Fluorometric and colorimetric enzymic determination of triglycerides (triacylglycerols) in serum.

Abstract We describe two fully enzymic methods, fluorometric and colorimetric, for determination of triglycerides (triacylglycerols) in serum. Samples are incubated with microbial lipase for 10 min, and the glycerol released from the triglycerides is oxidized by NAD+ in the presence of glycerol dehydrogenase. In the fluorometric method, the resulting NADH is in turn oxidized by resazurin as catalyzed by diaphorase to form resorufin, a highly fluorescent compound. In the colorimetric method, the NADH is oxidized by coupling with a tetrazolium salt/diaphorase system to form formazan, a highly colored compound.
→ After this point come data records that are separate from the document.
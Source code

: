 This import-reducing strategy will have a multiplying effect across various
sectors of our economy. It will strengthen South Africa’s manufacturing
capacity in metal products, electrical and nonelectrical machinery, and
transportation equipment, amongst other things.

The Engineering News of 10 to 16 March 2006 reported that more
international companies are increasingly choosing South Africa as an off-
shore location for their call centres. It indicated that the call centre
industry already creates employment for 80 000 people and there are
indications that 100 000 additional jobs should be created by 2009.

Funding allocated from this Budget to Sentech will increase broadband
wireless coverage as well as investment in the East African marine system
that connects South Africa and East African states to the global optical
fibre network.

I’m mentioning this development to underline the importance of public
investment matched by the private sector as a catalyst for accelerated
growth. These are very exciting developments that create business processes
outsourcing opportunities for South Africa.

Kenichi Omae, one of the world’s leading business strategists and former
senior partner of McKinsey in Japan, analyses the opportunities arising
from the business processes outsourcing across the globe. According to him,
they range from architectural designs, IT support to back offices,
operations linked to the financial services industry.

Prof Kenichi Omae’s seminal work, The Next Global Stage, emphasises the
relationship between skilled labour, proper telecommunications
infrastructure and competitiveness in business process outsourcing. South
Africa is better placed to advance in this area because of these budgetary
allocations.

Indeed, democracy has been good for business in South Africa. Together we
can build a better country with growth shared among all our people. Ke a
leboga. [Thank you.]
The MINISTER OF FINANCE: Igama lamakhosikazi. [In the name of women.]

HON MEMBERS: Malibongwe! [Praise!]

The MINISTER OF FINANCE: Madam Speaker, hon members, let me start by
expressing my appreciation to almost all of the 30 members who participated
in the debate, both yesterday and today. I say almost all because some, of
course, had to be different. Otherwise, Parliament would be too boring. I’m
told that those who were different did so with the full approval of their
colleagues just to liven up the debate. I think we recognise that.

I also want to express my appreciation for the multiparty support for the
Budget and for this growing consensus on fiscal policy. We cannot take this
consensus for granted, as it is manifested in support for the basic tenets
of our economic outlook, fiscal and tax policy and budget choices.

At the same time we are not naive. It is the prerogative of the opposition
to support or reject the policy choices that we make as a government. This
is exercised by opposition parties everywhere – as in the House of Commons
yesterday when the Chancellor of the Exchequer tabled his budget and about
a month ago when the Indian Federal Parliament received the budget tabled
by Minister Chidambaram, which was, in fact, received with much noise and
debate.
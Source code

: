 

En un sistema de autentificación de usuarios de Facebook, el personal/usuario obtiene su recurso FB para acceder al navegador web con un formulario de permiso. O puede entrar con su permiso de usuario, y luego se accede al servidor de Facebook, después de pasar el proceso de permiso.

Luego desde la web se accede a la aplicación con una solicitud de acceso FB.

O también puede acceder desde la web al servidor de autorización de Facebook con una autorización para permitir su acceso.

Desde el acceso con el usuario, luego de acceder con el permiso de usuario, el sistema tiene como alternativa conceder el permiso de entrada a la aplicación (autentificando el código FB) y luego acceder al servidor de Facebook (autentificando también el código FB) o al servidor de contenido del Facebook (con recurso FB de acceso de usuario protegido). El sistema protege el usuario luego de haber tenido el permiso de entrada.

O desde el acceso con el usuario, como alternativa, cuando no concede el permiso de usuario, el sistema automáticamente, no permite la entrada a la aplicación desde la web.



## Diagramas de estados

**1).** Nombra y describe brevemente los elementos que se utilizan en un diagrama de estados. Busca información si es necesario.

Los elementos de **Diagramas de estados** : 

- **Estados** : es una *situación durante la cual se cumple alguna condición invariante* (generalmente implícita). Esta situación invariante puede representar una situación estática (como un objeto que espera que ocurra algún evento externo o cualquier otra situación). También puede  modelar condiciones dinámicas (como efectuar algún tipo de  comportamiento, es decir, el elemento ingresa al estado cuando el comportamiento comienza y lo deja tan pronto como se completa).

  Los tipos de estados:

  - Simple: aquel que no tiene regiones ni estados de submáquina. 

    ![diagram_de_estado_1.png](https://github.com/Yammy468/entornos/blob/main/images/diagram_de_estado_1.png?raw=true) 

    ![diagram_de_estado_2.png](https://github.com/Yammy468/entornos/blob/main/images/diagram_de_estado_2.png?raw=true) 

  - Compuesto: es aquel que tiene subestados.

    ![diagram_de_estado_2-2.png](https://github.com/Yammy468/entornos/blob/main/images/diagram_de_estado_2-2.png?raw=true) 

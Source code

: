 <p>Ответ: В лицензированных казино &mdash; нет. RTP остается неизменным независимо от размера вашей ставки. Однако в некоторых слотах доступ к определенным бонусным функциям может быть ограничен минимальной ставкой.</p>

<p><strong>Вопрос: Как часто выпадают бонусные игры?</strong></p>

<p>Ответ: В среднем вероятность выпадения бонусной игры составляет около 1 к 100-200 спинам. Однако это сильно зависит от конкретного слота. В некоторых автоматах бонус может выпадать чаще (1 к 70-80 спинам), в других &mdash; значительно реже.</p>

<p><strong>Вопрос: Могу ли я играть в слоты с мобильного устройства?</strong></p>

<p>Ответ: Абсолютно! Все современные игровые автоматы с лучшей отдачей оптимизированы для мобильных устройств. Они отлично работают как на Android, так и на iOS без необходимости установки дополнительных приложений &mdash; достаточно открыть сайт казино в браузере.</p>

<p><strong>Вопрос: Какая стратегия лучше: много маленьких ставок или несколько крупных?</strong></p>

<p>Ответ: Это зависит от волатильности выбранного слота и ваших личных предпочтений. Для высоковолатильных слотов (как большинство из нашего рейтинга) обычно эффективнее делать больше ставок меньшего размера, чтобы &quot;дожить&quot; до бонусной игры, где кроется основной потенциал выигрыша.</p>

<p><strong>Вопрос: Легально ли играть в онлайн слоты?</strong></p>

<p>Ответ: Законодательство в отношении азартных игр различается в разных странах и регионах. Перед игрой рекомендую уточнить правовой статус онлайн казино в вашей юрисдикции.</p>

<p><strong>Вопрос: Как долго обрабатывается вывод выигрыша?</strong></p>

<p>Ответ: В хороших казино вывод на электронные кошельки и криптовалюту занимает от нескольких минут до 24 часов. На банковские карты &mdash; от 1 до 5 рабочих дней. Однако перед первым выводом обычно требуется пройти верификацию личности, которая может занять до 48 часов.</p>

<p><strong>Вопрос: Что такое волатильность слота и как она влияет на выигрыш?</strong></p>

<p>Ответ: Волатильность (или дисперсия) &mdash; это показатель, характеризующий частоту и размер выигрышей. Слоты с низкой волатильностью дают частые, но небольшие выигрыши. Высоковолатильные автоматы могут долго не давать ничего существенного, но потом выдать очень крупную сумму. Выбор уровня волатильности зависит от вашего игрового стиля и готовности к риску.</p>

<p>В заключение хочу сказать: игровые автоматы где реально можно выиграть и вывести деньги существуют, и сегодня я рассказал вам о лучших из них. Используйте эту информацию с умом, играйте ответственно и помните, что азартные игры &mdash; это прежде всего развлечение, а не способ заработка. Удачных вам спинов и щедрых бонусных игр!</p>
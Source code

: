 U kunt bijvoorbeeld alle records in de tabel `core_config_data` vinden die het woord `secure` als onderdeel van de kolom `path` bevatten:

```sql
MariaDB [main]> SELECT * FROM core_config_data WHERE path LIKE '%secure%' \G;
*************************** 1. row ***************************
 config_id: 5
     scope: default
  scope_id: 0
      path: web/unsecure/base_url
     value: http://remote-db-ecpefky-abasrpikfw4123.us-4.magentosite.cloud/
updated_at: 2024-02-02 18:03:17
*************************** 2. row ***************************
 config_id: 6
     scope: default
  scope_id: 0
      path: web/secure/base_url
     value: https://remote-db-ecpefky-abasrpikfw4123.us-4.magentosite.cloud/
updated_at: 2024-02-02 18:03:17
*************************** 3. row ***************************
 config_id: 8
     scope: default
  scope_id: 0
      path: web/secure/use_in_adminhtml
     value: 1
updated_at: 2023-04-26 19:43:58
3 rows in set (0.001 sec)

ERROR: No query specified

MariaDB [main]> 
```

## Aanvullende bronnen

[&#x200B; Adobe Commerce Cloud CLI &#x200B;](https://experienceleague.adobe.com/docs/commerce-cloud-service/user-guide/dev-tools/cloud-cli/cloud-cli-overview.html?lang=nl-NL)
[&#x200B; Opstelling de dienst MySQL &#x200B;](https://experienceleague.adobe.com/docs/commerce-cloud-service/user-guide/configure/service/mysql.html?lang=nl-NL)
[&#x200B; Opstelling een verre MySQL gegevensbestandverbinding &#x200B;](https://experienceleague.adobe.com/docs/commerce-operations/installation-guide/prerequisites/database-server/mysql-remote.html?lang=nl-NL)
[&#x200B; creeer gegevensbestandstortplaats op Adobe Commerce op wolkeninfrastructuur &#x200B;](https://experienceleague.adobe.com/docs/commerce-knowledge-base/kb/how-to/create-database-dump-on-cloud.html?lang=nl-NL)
Calibration curves, constructed by plotting change in fluorescence or absorbance vs concentration of triglycerides, were linear up to 6 and 5 g of triglycerides per liter of serum for the fluorometric and colorimetric methods, respectively. The assays require only 5 and 15 microL of serum for fluorometry and colorimetry, respectively. The CV was 0.59% for the fluorometric method, 0.91% for the colorimetric procedure. The time for analysis for either method is less than 15 min. The results correlate well with those obtained by the Dow Diagnostic Kit method, a colorimetric method in which glycerol kinase and glycerol-1-phosphate dehydrogenase form NADH from ATP and NAD+ in the presence of glycerol and glycerol 1-phosphate.